Collected data >>
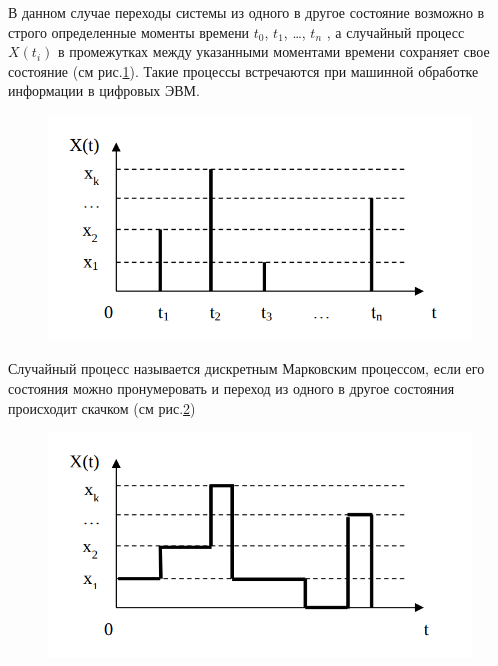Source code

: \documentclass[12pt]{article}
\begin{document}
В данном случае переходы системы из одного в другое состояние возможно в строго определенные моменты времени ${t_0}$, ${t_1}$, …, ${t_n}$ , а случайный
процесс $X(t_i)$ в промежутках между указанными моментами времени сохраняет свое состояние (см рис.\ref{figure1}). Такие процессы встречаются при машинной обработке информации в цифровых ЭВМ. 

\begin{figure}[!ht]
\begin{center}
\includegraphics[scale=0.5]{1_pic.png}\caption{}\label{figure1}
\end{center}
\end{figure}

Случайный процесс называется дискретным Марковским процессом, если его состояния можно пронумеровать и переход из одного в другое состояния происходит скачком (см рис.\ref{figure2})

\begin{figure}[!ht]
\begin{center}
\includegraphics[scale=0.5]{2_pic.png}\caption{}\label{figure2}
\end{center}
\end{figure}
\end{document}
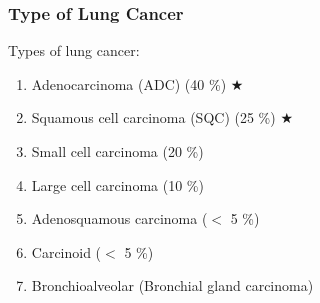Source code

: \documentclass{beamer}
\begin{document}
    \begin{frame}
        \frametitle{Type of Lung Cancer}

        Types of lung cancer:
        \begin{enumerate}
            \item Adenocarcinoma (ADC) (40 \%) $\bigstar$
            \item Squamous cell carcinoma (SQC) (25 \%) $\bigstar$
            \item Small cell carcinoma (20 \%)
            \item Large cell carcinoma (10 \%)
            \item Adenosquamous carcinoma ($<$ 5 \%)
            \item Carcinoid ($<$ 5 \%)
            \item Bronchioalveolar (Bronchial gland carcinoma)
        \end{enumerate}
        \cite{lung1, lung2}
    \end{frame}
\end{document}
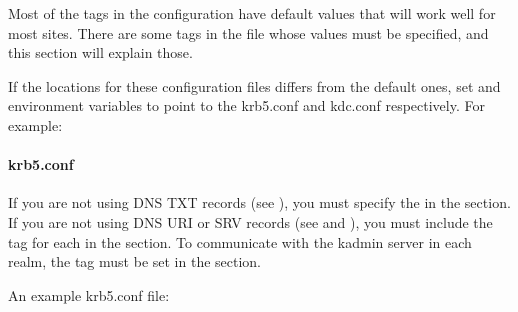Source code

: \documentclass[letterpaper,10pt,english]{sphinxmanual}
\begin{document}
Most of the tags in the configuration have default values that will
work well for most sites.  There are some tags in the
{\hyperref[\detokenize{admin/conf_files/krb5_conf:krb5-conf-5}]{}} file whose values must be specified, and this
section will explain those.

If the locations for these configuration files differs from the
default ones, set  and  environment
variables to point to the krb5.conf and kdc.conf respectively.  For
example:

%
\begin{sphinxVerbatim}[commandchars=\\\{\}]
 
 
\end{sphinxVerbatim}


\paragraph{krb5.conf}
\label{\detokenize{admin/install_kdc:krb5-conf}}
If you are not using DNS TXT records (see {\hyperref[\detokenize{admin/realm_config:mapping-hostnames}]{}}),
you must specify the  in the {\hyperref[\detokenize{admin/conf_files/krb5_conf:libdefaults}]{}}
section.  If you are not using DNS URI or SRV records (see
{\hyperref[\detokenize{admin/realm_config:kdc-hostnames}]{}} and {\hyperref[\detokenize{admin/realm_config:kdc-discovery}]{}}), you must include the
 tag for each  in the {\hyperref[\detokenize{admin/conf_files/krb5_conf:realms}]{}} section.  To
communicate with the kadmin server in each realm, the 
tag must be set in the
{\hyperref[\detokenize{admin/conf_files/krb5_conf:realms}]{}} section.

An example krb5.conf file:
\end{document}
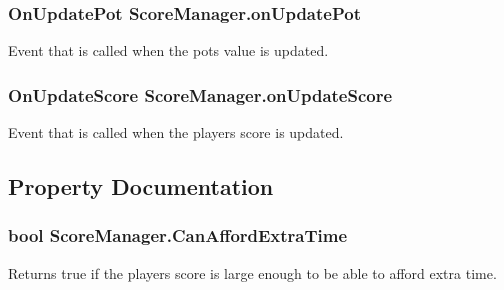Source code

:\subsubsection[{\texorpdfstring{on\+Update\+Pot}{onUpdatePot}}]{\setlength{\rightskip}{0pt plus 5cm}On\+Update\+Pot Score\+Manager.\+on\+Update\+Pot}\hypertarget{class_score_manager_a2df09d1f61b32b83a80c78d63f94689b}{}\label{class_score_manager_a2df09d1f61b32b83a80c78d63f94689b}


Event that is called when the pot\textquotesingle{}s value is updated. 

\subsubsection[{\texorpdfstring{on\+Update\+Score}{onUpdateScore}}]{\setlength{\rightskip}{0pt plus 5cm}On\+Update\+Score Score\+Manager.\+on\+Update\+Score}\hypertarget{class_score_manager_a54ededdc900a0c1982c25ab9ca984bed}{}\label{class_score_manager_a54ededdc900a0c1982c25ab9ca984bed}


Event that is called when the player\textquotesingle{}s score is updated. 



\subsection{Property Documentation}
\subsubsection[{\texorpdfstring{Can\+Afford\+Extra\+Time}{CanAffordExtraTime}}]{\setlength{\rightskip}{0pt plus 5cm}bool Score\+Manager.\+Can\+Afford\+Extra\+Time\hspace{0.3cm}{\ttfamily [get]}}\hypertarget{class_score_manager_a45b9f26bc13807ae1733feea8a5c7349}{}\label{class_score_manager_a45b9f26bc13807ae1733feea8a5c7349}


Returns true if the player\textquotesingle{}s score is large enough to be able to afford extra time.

Work instructions >> Restate each entry word for word, please, but drop any images it holds.

Exercise answer >>
Source code

: \documentclass[12pt]{article}
\begin{document}
В данном случае переходы системы из одного в другое состояние возможно в строго определенные моменты времени ${t_0}$, ${t_1}$, …, ${t_n}$ , а случайный
процесс $X(t_i)$ в промежутках между указанными моментами времени сохраняет свое состояние (см рис.\ref{figure1}). Такие процессы встречаются при машинной обработке информации в цифровых ЭВМ. 

\begin{figure}[!ht]
\begin{center}
\includegraphics[scale=0.5]{1_pic.png}\caption{}\label{figure1}
\end{center}
\end{figure}

Случайный процесс называется дискретным Марковским процессом, если его состояния можно пронумеровать и переход из одного в другое состояния происходит скачком (см рис.\ref{figure2})

\begin{figure}[!ht]
\begin{center}
\includegraphics[scale=0.5]{2_pic.png}\caption{}\label{figure2}
\end{center}
\end{figure}
\end{document}
Source code

: \documentclass{beamer}
\begin{document}
    \begin{frame}
        \frametitle{Type of Lung Cancer}

        Types of lung cancer:
        \begin{enumerate}
            \item Adenocarcinoma (ADC) (40 \%) $\bigstar$
            \item Squamous cell carcinoma (SQC) (25 \%) $\bigstar$
            \item Small cell carcinoma (20 \%)
            \item Large cell carcinoma (10 \%)
            \item Adenosquamous carcinoma ($<$ 5 \%)
            \item Carcinoid ($<$ 5 \%)
            \item Bronchioalveolar (Bronchial gland carcinoma)
        \end{enumerate}
        \cite{lung1, lung2}
    \end{frame}
\end{document}
Source code

: \documentclass[letterpaper,10pt,english]{sphinxmanual}
\begin{document}
Most of the tags in the configuration have default values that will
work well for most sites.  There are some tags in the
{\hyperref[\detokenize{admin/conf_files/krb5_conf:krb5-conf-5}]{}} file whose values must be specified, and this
section will explain those.

If the locations for these configuration files differs from the
default ones, set  and  environment
variables to point to the krb5.conf and kdc.conf respectively.  For
example:

%
\begin{sphinxVerbatim}[commandchars=\\\{\}]
 
 
\end{sphinxVerbatim}


\paragraph{krb5.conf}
\label{\detokenize{admin/install_kdc:krb5-conf}}
If you are not using DNS TXT records (see {\hyperref[\detokenize{admin/realm_config:mapping-hostnames}]{}}),
you must specify the  in the {\hyperref[\detokenize{admin/conf_files/krb5_conf:libdefaults}]{}}
section.  If you are not using DNS URI or SRV records (see
{\hyperref[\detokenize{admin/realm_config:kdc-hostnames}]{}} and {\hyperref[\detokenize{admin/realm_config:kdc-discovery}]{}}), you must include the
 tag for each  in the {\hyperref[\detokenize{admin/conf_files/krb5_conf:realms}]{}} section.  To
communicate with the kadmin server in each realm, the 
tag must be set in the
{\hyperref[\detokenize{admin/conf_files/krb5_conf:realms}]{}} section.

An example krb5.conf file:
\end{document}
Source code

:\subsubsection[{\texorpdfstring{on\+Update\+Pot}{onUpdatePot}}]{\setlength{\rightskip}{0pt plus 5cm}On\+Update\+Pot Score\+Manager.\+on\+Update\+Pot}\hypertarget{class_score_manager_a2df09d1f61b32b83a80c78d63f94689b}{}\label{class_score_manager_a2df09d1f61b32b83a80c78d63f94689b}


Event that is called when the pot\textquotesingle{}s value is updated. 

\subsubsection[{\texorpdfstring{on\+Update\+Score}{onUpdateScore}}]{\setlength{\rightskip}{0pt plus 5cm}On\+Update\+Score Score\+Manager.\+on\+Update\+Score}\hypertarget{class_score_manager_a54ededdc900a0c1982c25ab9ca984bed}{}\label{class_score_manager_a54ededdc900a0c1982c25ab9ca984bed}


Event that is called when the player\textquotesingle{}s score is updated. 



\subsection{Property Documentation}
\subsubsection[{\texorpdfstring{Can\+Afford\+Extra\+Time}{CanAffordExtraTime}}]{\setlength{\rightskip}{0pt plus 5cm}bool Score\+Manager.\+Can\+Afford\+Extra\+Time\hspace{0.3cm}{\ttfamily [get]}}\hypertarget{class_score_manager_a45b9f26bc13807ae1733feea8a5c7349}{}\label{class_score_manager_a45b9f26bc13807ae1733feea8a5c7349}


Returns true if the player\textquotesingle{}s score is large enough to be able to afford extra time.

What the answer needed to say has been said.